Störungen stören den Selbstverrat

Seelische Störungen stören das Wohlbefinden. Sie sollen weg.

Man soll sie wegmachen. Man soll sie weggemacht kriegen.

Um Gottes Willen, nein!

Störungen stören einen dabei, so weiter zu machen.

Sie sind kein Unfall, kein Systemversagen, kein Mißgeschick. Schon gar keine Krankheit.

Außer man versteht Krankheit als Selbstheilungsmethode. So wie ein Fieber Krankheitserreger bekämpft und die Infektion beendet.

Störungen im seelischen Wohlbefinden und im reibungslosen Ablauf des Alltäglichen sind kein Störfall im Sinn eines Defekts, sondern eine unbewußte Gegenmaßnahme gegen defizitäre Vorgehensweisen, die man bewußt vertritt.
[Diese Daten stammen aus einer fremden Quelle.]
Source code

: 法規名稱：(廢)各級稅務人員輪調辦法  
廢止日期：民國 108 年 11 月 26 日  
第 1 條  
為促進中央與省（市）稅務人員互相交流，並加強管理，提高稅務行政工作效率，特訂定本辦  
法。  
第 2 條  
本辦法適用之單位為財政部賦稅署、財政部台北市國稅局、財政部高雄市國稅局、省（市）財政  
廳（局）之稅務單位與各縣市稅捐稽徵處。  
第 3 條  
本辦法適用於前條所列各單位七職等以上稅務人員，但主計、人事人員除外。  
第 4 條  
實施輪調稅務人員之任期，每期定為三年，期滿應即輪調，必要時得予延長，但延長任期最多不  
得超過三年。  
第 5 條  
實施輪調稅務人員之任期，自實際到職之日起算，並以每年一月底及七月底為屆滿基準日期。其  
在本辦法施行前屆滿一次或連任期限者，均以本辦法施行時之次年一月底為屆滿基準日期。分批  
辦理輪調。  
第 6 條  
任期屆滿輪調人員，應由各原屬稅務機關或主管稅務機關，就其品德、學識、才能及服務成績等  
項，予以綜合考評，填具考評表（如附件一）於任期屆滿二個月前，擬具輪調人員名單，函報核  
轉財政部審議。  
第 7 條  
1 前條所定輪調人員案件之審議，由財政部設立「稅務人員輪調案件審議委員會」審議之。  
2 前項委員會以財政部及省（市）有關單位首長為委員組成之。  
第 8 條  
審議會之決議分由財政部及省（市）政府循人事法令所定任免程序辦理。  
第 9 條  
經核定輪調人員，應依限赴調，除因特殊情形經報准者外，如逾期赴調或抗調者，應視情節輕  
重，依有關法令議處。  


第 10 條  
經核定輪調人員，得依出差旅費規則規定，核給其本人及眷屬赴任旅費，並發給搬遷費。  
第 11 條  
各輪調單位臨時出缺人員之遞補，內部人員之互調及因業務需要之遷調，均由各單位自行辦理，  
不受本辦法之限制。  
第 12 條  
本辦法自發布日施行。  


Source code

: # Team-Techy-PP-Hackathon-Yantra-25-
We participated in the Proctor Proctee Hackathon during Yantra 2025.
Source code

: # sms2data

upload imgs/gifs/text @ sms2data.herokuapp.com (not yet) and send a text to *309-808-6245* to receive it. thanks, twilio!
Defizitär bedeutet in diesem Fall, gegen seine eigentlichen Prioritäten, gegen die Einstellungen, Zwecke, Ziele und Werte gerichtet, von denen man – wie insgeheim und inoffiziell auch immer – überzeugt ist.

Das Motiv? Lust an Konflikt und Leiden? Natürlich nicht.

Pflichtbewußtsein ist es. Redliches, anständiges, vernünftiges Bemühen, das Gute, das Richtige, das Bestmögliche zu tun.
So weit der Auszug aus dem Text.